* _WORKING DATA_
☆ ☆ ☆ ☆

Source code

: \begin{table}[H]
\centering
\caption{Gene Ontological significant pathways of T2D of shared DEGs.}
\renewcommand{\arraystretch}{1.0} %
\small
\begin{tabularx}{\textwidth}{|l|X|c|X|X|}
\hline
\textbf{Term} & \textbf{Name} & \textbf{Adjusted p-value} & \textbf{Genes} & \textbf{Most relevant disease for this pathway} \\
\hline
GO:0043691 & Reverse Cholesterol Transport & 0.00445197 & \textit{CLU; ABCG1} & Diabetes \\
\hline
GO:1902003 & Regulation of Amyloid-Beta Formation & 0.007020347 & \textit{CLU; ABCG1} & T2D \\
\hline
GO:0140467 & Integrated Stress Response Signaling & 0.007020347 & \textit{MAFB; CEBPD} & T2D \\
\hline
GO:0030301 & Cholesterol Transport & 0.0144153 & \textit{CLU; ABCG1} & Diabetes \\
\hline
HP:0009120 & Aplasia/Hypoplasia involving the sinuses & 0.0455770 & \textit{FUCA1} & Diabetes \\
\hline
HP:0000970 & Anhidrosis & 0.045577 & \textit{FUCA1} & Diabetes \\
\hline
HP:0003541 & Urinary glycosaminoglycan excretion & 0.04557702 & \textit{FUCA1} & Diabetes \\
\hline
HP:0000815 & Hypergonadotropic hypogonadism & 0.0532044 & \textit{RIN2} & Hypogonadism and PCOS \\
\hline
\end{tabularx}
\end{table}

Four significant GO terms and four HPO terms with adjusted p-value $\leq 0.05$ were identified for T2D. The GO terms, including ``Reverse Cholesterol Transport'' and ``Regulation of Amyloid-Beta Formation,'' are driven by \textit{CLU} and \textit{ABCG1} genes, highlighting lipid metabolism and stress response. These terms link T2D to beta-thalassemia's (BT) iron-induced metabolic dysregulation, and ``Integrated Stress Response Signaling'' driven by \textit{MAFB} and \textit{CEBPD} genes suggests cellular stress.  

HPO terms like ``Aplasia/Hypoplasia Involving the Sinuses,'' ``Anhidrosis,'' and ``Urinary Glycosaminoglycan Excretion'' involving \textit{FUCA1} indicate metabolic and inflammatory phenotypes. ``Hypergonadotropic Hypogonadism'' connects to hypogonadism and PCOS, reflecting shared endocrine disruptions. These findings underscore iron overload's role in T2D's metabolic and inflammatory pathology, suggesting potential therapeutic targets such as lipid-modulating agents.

☆ ☆ ☆ ☆

* _YOUR GOAL_
Reproduce, exactly, all the lines shown above.

* _RESPONSE BOX_
Source code

: \begin{table}[H]
\centering
\caption{Gene Ontological significant pathways of T2D of shared DEGs.}
\renewcommand{\arraystretch}{1.0} %
\small
\begin{tabularx}{\textwidth}{|l|X|c|X|X|}
\hline
\textbf{Term} & \textbf{Name} & \textbf{Adjusted p-value} & \textbf{Genes} & \textbf{Most relevant disease for this pathway} \\
\hline
GO:0043691 & Reverse Cholesterol Transport & 0.00445197 & \textit{CLU; ABCG1} & Diabetes \\
\hline
GO:1902003 & Regulation of Amyloid-Beta Formation & 0.007020347 & \textit{CLU; ABCG1} & T2D \\
\hline
GO:0140467 & Integrated Stress Response Signaling & 0.007020347 & \textit{MAFB; CEBPD} & T2D \\
\hline
GO:0030301 & Cholesterol Transport & 0.0144153 & \textit{CLU; ABCG1} & Diabetes \\
\hline
HP:0009120 & Aplasia/Hypoplasia involving the sinuses & 0.0455770 & \textit{FUCA1} & Diabetes \\
\hline
HP:0000970 & Anhidrosis & 0.045577 & \textit{FUCA1} & Diabetes \\
\hline
HP:0003541 & Urinary glycosaminoglycan excretion & 0.04557702 & \textit{FUCA1} & Diabetes \\
\hline
HP:0000815 & Hypergonadotropic hypogonadism & 0.0532044 & \textit{RIN2} & Hypogonadism and PCOS \\
\hline
\end{tabularx}
\end{table}

Four significant GO terms and four HPO terms with adjusted p-value $\leq 0.05$ were identified for T2D. The GO terms, including ``Reverse Cholesterol Transport'' and ``Regulation of Amyloid-Beta Formation,'' are driven by \textit{CLU} and \textit{ABCG1} genes, highlighting lipid metabolism and stress response. These terms link T2D to beta-thalassemia's (BT) iron-induced metabolic dysregulation, and ``Integrated Stress Response Signaling'' driven by \textit{MAFB} and \textit{CEBPD} genes suggests cellular stress.  

HPO terms like ``Aplasia/Hypoplasia Involving the Sinuses,'' ``Anhidrosis,'' and ``Urinary Glycosaminoglycan Excretion'' involving \textit{FUCA1} indicate metabolic and inflammatory phenotypes. ``Hypergonadotropic Hypogonadism'' connects to hypogonadism and PCOS, reflecting shared endocrine disruptions. These findings underscore iron overload's role in T2D's metabolic and inflammatory pathology, suggesting potential therapeutic targets such as lipid-modulating agents.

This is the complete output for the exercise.